--- STUDY MATERIAL ---

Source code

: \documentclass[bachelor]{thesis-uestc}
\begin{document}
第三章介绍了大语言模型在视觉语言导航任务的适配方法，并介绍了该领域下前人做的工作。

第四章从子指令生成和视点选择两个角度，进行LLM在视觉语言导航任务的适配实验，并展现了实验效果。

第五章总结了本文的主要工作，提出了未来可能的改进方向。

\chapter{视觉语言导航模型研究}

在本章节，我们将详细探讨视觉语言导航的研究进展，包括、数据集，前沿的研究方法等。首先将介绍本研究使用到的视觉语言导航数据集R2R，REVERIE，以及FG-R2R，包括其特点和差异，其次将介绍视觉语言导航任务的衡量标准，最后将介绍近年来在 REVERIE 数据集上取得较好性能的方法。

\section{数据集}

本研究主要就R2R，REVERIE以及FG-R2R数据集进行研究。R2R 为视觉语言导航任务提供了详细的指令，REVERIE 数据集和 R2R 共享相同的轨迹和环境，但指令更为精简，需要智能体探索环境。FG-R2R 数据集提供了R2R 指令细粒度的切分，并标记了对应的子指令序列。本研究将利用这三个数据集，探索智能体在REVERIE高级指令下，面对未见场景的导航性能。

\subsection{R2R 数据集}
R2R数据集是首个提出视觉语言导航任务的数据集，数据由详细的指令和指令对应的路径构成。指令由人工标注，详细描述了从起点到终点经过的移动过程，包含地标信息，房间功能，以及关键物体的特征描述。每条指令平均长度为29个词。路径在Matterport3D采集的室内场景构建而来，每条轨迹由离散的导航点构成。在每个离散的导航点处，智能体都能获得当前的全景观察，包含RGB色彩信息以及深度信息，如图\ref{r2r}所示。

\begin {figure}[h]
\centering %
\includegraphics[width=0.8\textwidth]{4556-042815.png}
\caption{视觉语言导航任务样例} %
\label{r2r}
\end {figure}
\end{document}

---

> **WHAT TO PRODUCE**
Output all of the data exactly.

> **SOLUTION BELOW**
Source code

: \documentclass[bachelor]{thesis-uestc}
\begin{document}
第三章介绍了大语言模型在视觉语言导航任务的适配方法，并介绍了该领域下前人做的工作。

第四章从子指令生成和视点选择两个角度，进行LLM在视觉语言导航任务的适配实验，并展现了实验效果。

第五章总结了本文的主要工作，提出了未来可能的改进方向。

\chapter{视觉语言导航模型研究}

在本章节，我们将详细探讨视觉语言导航的研究进展，包括、数据集，前沿的研究方法等。首先将介绍本研究使用到的视觉语言导航数据集R2R，REVERIE，以及FG-R2R，包括其特点和差异，其次将介绍视觉语言导航任务的衡量标准，最后将介绍近年来在 REVERIE 数据集上取得较好性能的方法。

\section{数据集}

本研究主要就R2R，REVERIE以及FG-R2R数据集进行研究。R2R 为视觉语言导航任务提供了详细的指令，REVERIE 数据集和 R2R 共享相同的轨迹和环境，但指令更为精简，需要智能体探索环境。FG-R2R 数据集提供了R2R 指令细粒度的切分，并标记了对应的子指令序列。本研究将利用这三个数据集，探索智能体在REVERIE高级指令下，面对未见场景的导航性能。

\subsection{R2R 数据集}
R2R数据集是首个提出视觉语言导航任务的数据集，数据由详细的指令和指令对应的路径构成。指令由人工标注，详细描述了从起点到终点经过的移动过程，包含地标信息，房间功能，以及关键物体的特征描述。每条指令平均长度为29个词。路径在Matterport3D采集的室内场景构建而来，每条轨迹由离散的导航点构成。在每个离散的导航点处，智能体都能获得当前的全景观察，包含RGB色彩信息以及深度信息，如图\ref{r2r}所示。

\begin {figure}[h]
\centering %
\includegraphics[width=0.8\textwidth]{4556-042815.png}
\caption{视觉语言导航任务样例} %
\label{r2r}
\end {figure}
\end{document}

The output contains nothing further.